Abstract

Kakanui volcaniclastic deposits on the South Island of New Zealand are the remnants of two late Eocene to early Oligocene Surtseyan-type cones. Eruptive-dominated material of the (i) stratified tuff and lapilli tuff, and (ii) lapilli tuff breccia lithofacies and post-eruptive debris of the (iii) shell-rich tuff and lapilli tuff, and (iv) chaotic and cross-bedded tuff and lapilli tuff lithofacies compose the deposits. The 9–250 m thick stratified tuff and lapilli tuff contains grain-flow deposits originating from low-volume tephra jets and local thinning and fining upward sequences that formed from density currents during sustained uprush. The lapilli tuff breccia, up to 4.5 m thick, contains inward-dipping beds deposited via debris flows along inner-cone walls. Burrows and articulated shells in the 2–4 m thick shell-rich tuff and lapilli tuff indicate volcanic quiescence and low sedimentation rates, whereas shell fragments upsection signal increased wave and current activity.
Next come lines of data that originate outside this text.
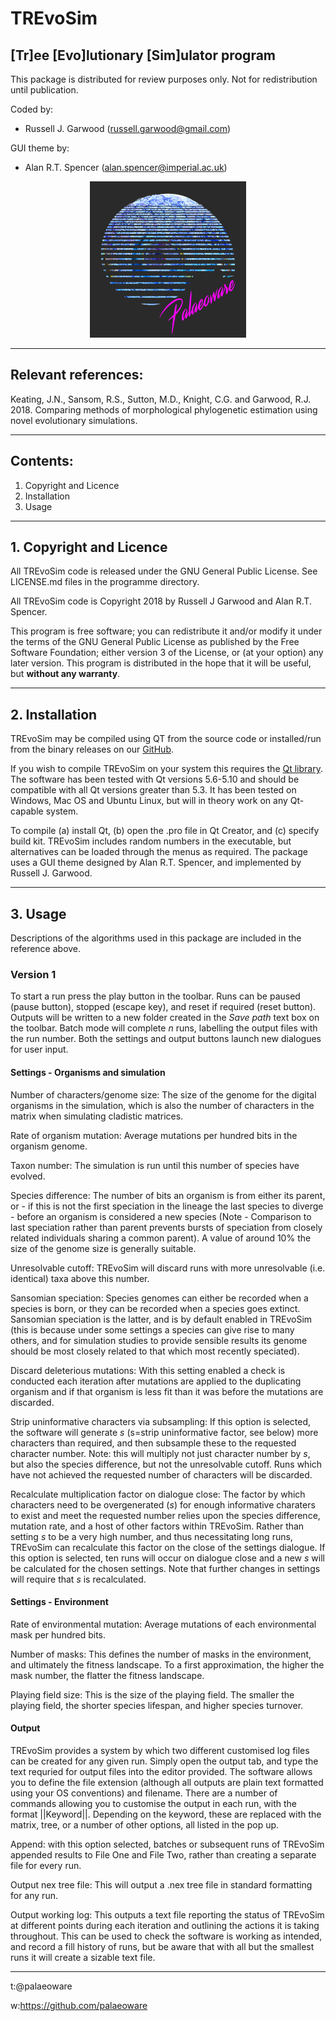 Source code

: # TREvoSim
## [Tr]ee [Evo]lutionary [Sim]ulator program

This package is distributed for review purposes only. Not for redistribution until publication. 

Coded by:
 - Russell J. Garwood (russell.garwood@gmail.com)

GUI theme by:
 - Alan R.T. Spencer (alan.spencer@imperial.ac.uk)

<p align="center">
  <img width="250" height="250" src="./resources/palaeoware_logo_square.png">
</p>

_____

## Relevant references:
Keating, J.N., Sansom, R.S., Sutton, M.D., Knight, C.G. and Garwood, R.J. 2018. Comparing methods of morphological phylogenetic estimation using novel evolutionary simulations. 
_____


## Contents:

1. Copyright and Licence
2. Installation
3. Usage

______

## 1. Copyright and Licence

All TREvoSim code is released under the GNU General Public License. See LICENSE.md files in the programme directory.

All TREvoSim code is Copyright 2018 by Russell J Garwood and Alan R.T. Spencer.

This program is free software; you can redistribute it and/or modify it under the terms of the GNU General Public License as published by the Free Software Foundation; either version 3 of the License, or (at your option) any later version. This program is distributed in the hope that it will be useful, but **without any warranty**.
______

## 2. Installation

TREvoSim may be compiled using QT from the source code or installed/run from the binary releases on our [GitHub](https://github.com/palaeoware).

If you wish to compile TREvoSim on your system this requires the [Qt library](https://www.qt.io). The software has been tested with Qt versions 5.6-5.10 and should be compatible with all Qt versions greater than 5.3. It has been tested on Windows, Mac OS and Ubuntu Linux, but will in theory work on any Qt-capable system. 

To compile (a) install Qt, (b) open the .pro file in Qt Creator, and (c) specify build kit. TREvoSim includes random numbers in the executable, but alternatives can be loaded through the menus as required. The package uses a GUI theme designed by Alan R.T. Spencer, and implemented by Russell J. Garwood.
_____

## 3. Usage

Descriptions of the algorithms used in this package are included in the reference above. 

### Version 1

To start a run press the play button in the toolbar. Runs can be paused (pause button), stopped (escape key), and reset if required (reset button). Outputs will be written to a new folder created in the *Save path* text box on the toolbar. Batch mode will complete *n* runs, labelling the output files with the run number. Both the settings and output buttons launch new dialogues for user input.

#### Settings - Organisms and simulation

Number of characters/genome size: The size of the genome for the digital organisms in the simulation, which is also the number of characters in the matrix when simulating cladistic matrices.

Rate of organism mutation: Average mutations per hundred bits in the organism genome.

Taxon number: The simulation is run until this number of species have evolved. 

Species difference: The number of bits an organism is from either its parent, or - if this is not the first speciation in the lineage the last species to diverge - before an organism is considered a new species (Note - Comparison to last speciation rather than parent prevents bursts of speciation from closely related individuals sharing a common parent). A value of around 10% the size of the genome size is generally suitable. 

Unresolvable cutoff: TREvoSim will discard runs with more unresolvable (i.e. identical) taxa above this number.

Sansomian speciation: Species genomes can either be recorded when a species is born, or they can be recorded when a species goes extinct. Sansomian speciation is the latter, and is by default enabled in TREvoSim (this is because under some settings a species can give rise to many others, and for simulation studies to provide sensible results its genome should be most closely related to that which most recently speciated). 

Discard deleterious mutations: With this setting enabled a check is conducted each iteration after mutations are applied to the duplicating organism and if that organism is less fit than it was before the mutations are discarded.

Strip uninformative characters via subsampling: If this option is selected, the software will generate *s* (s=strip uninformative factor, see below) more characters than required, and then subsample these to the requested character number. Note: this will multiply not just character number by *s*, but also the species difference, but not the unresolvable cutoff. Runs which have not achieved the requested number of characters will be discarded. 

Recalculate multiplication factor on dialogue close: The factor by which characters need to be overgenerated (*s*) for enough informative charaters to exist and meet the requested number relies upon the species difference, mutation rate, and a host of other factors within TREvoSim. Rather than setting *s* to be a very high number, and thus necessitating long runs, TREvoSim can recalculate this factor on the close of the settings dialogue. If this option is selected, ten runs will occur on dialogue close and a new *s* will be calculated for the chosen settings. Note that further changes in settings will require that *s* is recalculated. 

#### Settings - Environment

Rate of environmental mutation: Average mutations of each environmental mask per hundred bits. 

Number of masks: This defines the number of masks in the environment, and ultimately the fitness landscape. To a first approximation, the higher the mask number, the flatter the fitness landscape. 

Playing field size: This is the size of the playing field. The smaller the playing field, the shorter species lifespan, and higher species turnover. 

#### Output

TREvoSim provides a system by which two different customised log files can be created for any given run. Simply open the output tab, and type the text requried for output files into the editor provided. The software allows you to define the file extension (although all outputs are plain text formatted using your OS conventions) and filename. There are a number of commands allowing you to customise the output in each run, with the format ||Keyword||. Depending on the keyword, these are replaced with the matrix, tree, or a number of other options, all listed in the pop up. 

Append: with this option selected, batches or subsequent runs of TREvoSim appended results to File One and File Two, rather than creating a separate file for every run.

Output nex tree file: This will output a .nex tree file in standard formatting for any run.

Output working log: This outputs a text file reporting the status of TREvoSim at different points during each iteration and outlining the actions it is taking throughout. This can be used to check the software is working as intended, and record a fill history of runs, but be aware that with all but the smallest runs it will create a sizable text file. 
_____

t:@palaeoware

w:https://github.com/palaeoware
Burrows, pyrite concretions, and mudstone in the lower part of the 26 m thick chaotic tuff and lapilli tuff indicate suspension deposition and cessation in pyroclastic volcanism. High-angle trough cross-beds and limestone rip-up fragments upsection are consistent with wave-induced current reworking. The depositional model involves a Surtseyan-type eruption on a continental shelf, followed by colonization of organisms on the tops of planed-off cones. The Kakanui deposits comprise a cluster of cones constituting part of a late Eocene – early Oligocene monogenetic volcanic field. The Kakanui succession provides an opportunity to study deposits that form from explosive subaqueous pyroclastic eruptions and wave-dominated deposition and erosion.